【髙橋大輔の軌跡】「精一杯やった」。ソチで見せた最後の舞い (2ページ目)

  • 折山淑美●取材・文 text by Oriyama Toshimi photo by Noto Sunao/JMPA

 2010-2011シーズンは、グランプリシリーズのアメリカ大会、NHK杯で連勝。12月のグランプリファイナルでは公式練習中に小塚崇彦と衝突するアクシデントが発生し、4位に沈んだ。だが、続く12月末の全日本選手権では「ここで終わったなと言われるのが嫌だったから、がむしゃらにいった」と、世界王者の意地を見せて3位。11年3月の世界選手権代表の座を手にした。

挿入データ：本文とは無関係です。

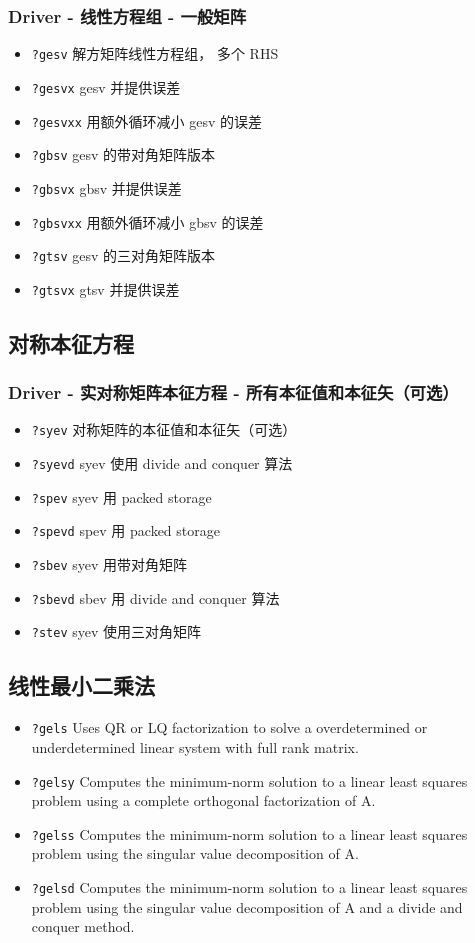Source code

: \subsubsection{Driver - 线性方程组 - 一般矩阵}
\begin{itemize}
\item \verb|?gesv| 解方矩阵线性方程组， 多个 RHS
\item \verb|?gesvx| gesv 并提供误差
\item \verb|?gesvxx| 用额外循环减小 gesv 的误差
\item \verb|?gbsv| gesv 的带对角矩阵版本
\item \verb|?gbsvx| gbsv 并提供误差
\item \verb|?gbsvxx| 用额外循环减小 gbsv 的误差
\item \verb|?gtsv| gesv 的三对角矩阵版本
\item \verb|?gtsvx| gtsv 并提供误差
\end{itemize}


\subsection{对称本征方程}
\subsubsection{Driver - 实对称矩阵本征方程 - 所有本征值和本征矢（可选）}
\begin{itemize}
\item \verb|?syev| 对称矩阵的本征值和本征矢（可选）
\item \verb|?syevd| syev 使用 divide and conquer 算法
\item \verb|?spev| syev 用 packed storage
\item \verb|?spevd| spev 用 packed storage
\item \verb|?sbev| syev 用带对角矩阵
\item \verb|?sbevd| sbev 用 divide and conquer 算法
\item \verb|?stev| syev 使用三对角矩阵
\end{itemize}

\subsection{线性最小二乘法}
\begin{itemize}
\item \verb|?gels| Uses QR or LQ factorization to solve a overdetermined or underdetermined linear system with full rank matrix.
\item \verb|?gelsy| Computes the minimum-norm solution to a linear least squares problem using a complete orthogonal factorization of A.
\item \verb|?gelss| Computes the minimum-norm solution to a linear least squares problem using the singular value decomposition of A.
\item \verb|?gelsd| Computes the minimum-norm solution to a linear least squares problem using the singular value decomposition of A and a divide and conquer method.
\end{itemize}

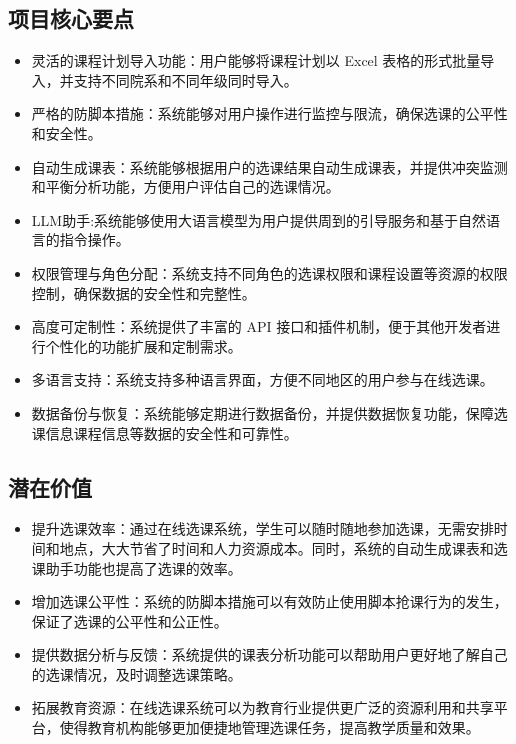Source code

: \documentclass{article}
\begin{document}
\subsection{项目核心要点}
\begin{itemize}
	\item 灵活的课程计划导入功能：用户能够将课程计划以 Excel 表格的形式批量导入，并支持不同院系和不同年级同时导入。
	\item 严格的防脚本措施：系统能够对用户操作进行监控与限流，确保选课的公平性和安全性。
	\item 自动生成课表：系统能够根据用户的选课结果自动生成课表，并提供冲突监测和平衡分析功能，方便用户评估自己的选课情况。
	\item LLM助手:系统能够使用大语言模型为用户提供周到的引导服务和基于自然语言的指令操作。
	\item 权限管理与角色分配：系统支持不同角色的选课权限和课程设置等资源的权限控制，确保数据的安全性和完整性。
	\item 高度可定制性：系统提供了丰富的 API 接口和插件机制，便于其他开发者进行个性化的功能扩展和定制需求。
	\item 多语言支持：系统支持多种语言界面，方便不同地区的用户参与在线选课。
	\item 数据备份与恢复：系统能够定期进行数据备份，并提供数据恢复功能，保障选课信息课程信息等数据的安全性和可靠性。
\end{itemize}

\subsection{潜在价值}
\begin{itemize}
	\item 提升选课效率：通过在线选课系统，学生可以随时随地参加选课，无需安排时间和地点，大大节省了时间和人力资源成本。同时，系统的自动生成课表和选课助手功能也提高了选课的效率。
	\item 增加选课公平性：系统的防脚本措施可以有效防止使用脚本抢课行为的发生，保证了选课的公平性和公正性。
	\item 提供数据分析与反馈：系统提供的课表分析功能可以帮助用户更好地了解自己的选课情况，及时调整选课策略。
	\item 拓展教育资源：在线选课系统可以为教育行业提供更广泛的资源利用和共享平台，使得教育机构能够更加便捷地管理选课任务，提高教学质量和效果。
\end{itemize}
\end{document}
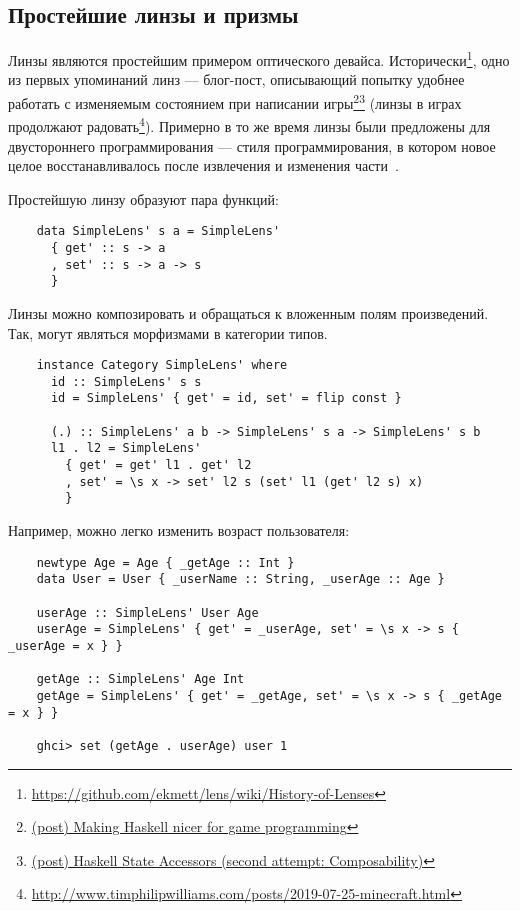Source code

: \subsection{Простейшие линзы и призмы}

Линзы являются простейшим примером оптического девайса.
Исторически\footnote{\url{https://github.com/ekmett/lens/wiki/History-of-Lenses}}, одно из первых упоминаний линз --- блог-пост, описывающий попытку удобнее работать с изменяемым состоянием при написании игры\footnote{\href{https://web.archive.org/web/20140402193032/https://lukepalmer.wordpress.com/2007/07/26/making-haskell-nicer-for-game-programming/}{(post) Making Haskell nicer for game programming}}\footnote{\href{https://web.archive.org/web/20120303223802/https://lukepalmer.wordpress.com/2007/08/05/haskell-state-accessors-second-attempt-composability/}{(post) Haskell State Accessors (second attempt: Composability)}} (линзы в играх продолжают радовать\footnote{\url{http://www.timphilipwilliams.com/posts/2019-07-25-minecraft.html}}).
Примерно в то же время линзы были предложены для двустороннего программирования --- стиля программирования, в котором новое целое восстанавливалось после извлечения и изменения части~\cite{foster2008quotient}.

Простейшую линзу образуют пара функций:
\begin{verbatim}
    data SimpleLens' s a = SimpleLens'
      { get' :: s -> a
      , set' :: s -> a -> s
      }
\end{verbatim}

Линзы можно композировать и обращаться к вложенным полям произведений.
Так, могут являться морфизмами в категории типов.
\begin{verbatim}
    instance Category SimpleLens' where
      id :: SimpleLens' s s
      id = SimpleLens' { get' = id, set' = flip const }

      (.) :: SimpleLens' a b -> SimpleLens' s a -> SimpleLens' s b
      l1 . l2 = SimpleLens'
        { get' = get' l1 . get' l2
        , set' = \s x -> set' l2 s (set' l1 (get' l2 s) x)
        }
\end{verbatim}

Например, можно легко изменить возраст пользователя:
\begin{verbatim}
    newtype Age = Age { _getAge :: Int }
    data User = User { _userName :: String, _userAge :: Age }

    userAge :: SimpleLens' User Age
    userAge = SimpleLens' { get' = _userAge, set' = \s x -> s { _userAge = x } }

    getAge :: SimpleLens' Age Int
    getAge = SimpleLens' { get' = _getAge, set' = \s x -> s { _getAge = x } }

    ghci> set (getAge . userAge) user 1
\end{verbatim}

 この頃の髙橋は、何かすっきりしない気持ちで競技と向かい合っていたという。

 長光歌子コーチは「シーズン前半は、試合へ向けての戦う気持ちがないと感じたし、闘争心もない状態で練習をしていた」と明かした。髙橋本人も「自分でもどうしていきたいのかわからず、ずっと迷っている感じだった」と、当時のことを振り返っている。

 そんなモヤモヤした気持ちが吹っ切れたのは、11年4月の世界選手権だった。3月11日の東日本大震災のため、予定されていた東京開催が中止になり、モスクワで代替開催になったこの大会、髙橋は5位。思うような演技がほとんどできない惨敗だった。

「こんな最悪な負け方で終わりたくない」と、負けず嫌いの虫が頭をもたげてきた。優勝したパトリック・チャン(カナダ)が、SP、フリーともに当時の世界歴代最高の280.98点を記録したことも、髙橋の気持ちに火をつけた。

 2011年5月、髙橋は右膝のボルト除去手術を受けた。6月には「1年では結果が出ないだろうし、崩れることもあると思う。だからあまり焦らず、3年で自分のスケートをつくりあげていこうと思う」と、将来について言及。それはすなわち、2014年のソチ五輪を目指すことを意味していた。

 2011-2012シーズン、11月のNHK杯のSPで90・43点と自己最高点を出した髙橋は、フリーでは「どちらにするか迷ったが、6分間練習で初めて成功したのでやってみた」と4回転フリップにも挑戦。回転不足にはなったが優勝を決め、再び存在感を示した。その後、12月のグランプリファイナルで2位、12月末の全日本で優勝を果たすと、12年の世界選手権(ニース)では、チャンに敗れたものの2位になり、シーズン前の不安を一掃する結果を残した。